The AES Encryption process

·       AES uses an encryption key from 128 bits, 192 bits, or 256 bits long. Bits are like tiny puzzle pieces. The longer the key, the harder it is to crack. So compared to a 128-bit key, 256-bit key is harder to crack.

·       AES takes your data and divides it into chunks called blocks. Each block is 128 bits (which is just a way to measure the size. So, if your password is "MySecret123” AES breaks it into manageable pieces.

·       AES doesn’t scramble your data just once. It scrambles it multiple times using different transformations:

• SubBytes: It replaces each byte (tiny piece of data) with another byte from a predefined table.
• ShiftRows: It shifts the rows of the data, making it even more scrambled.
• MixColumns: It mixes up the columns of data.
• AddRoundKey: AES also adds a part of the key to make sure the scrambling is linked to the secret code.

The number of rounds depends on the key length. The stronger the key, the more rounds it goes through. So, using a 256-bit encryption key needs more rounds and take longer to encrypt.

If My Social Media Passwords are Encrypted, Why Should I Worry?

Yes, social media platforms encrypt your passwords. But, it doesn’t mean it’s unbreakable. As you can see algorithms have processes to follow and when someone explicitly wants to break your password by doing a try-it-all process (brute force attack), it is possible. In principle, no password is un-breakable. The thing is, breaking your password is just a matter of time. So, the technique? Create a social media password that is long enough and with complexity combinations to make it hard for hackers to steal them. According to Hive Systems, an 8-character password with a combination of uppercase and lowercase letters, numbers and symbols can be cracked in 7 years. No hacker in his right mind would even try to crack a password of this kind. He'll die trying.

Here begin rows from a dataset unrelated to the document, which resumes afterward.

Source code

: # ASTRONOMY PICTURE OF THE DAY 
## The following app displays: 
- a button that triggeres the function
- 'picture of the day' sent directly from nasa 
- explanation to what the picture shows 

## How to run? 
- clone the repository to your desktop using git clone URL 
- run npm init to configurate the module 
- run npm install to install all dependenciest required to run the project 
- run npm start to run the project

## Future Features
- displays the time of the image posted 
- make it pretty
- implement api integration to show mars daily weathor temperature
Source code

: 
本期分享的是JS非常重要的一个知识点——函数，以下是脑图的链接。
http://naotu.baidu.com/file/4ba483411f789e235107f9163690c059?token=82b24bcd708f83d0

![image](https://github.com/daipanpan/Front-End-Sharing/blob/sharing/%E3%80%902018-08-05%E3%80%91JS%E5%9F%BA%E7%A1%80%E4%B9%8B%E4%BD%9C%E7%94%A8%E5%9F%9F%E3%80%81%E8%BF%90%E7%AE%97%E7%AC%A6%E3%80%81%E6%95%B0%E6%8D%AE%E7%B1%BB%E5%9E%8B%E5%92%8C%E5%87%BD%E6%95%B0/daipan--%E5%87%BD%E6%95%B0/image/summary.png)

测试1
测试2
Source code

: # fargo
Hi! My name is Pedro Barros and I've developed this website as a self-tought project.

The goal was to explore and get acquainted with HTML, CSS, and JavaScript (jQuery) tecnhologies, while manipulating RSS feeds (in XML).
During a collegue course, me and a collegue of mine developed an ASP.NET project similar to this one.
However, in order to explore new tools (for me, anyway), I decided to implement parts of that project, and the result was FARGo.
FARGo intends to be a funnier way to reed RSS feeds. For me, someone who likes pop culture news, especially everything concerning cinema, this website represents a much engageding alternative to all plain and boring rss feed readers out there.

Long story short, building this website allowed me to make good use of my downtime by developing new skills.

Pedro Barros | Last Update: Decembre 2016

But, remember, this goes for social media passwords that do not form patterns like ABC, 123 or common words like PASSWORD. Make your passwords hard to guess. Avoiding patterned words, letters or numbers make it harder for hackers to guess. Use random and complex combinations. Also, most social media platforms provide 2FA and security questions. Enable these to ensure additional protection.  

Cybersecurity is a serious concern. Threats are everywhere, especially with how humans are using Artificial Intelligence to exploit loopholes in weak cybersecurity measures. Don't become the next victim of cybersecurity attacks. 

Remember, your social media password can be stolen and used to exploit and scam others. Don’t let it happen to you. Make your passwords are hacker-proof - use the right combinations and length. Change them as often as possible.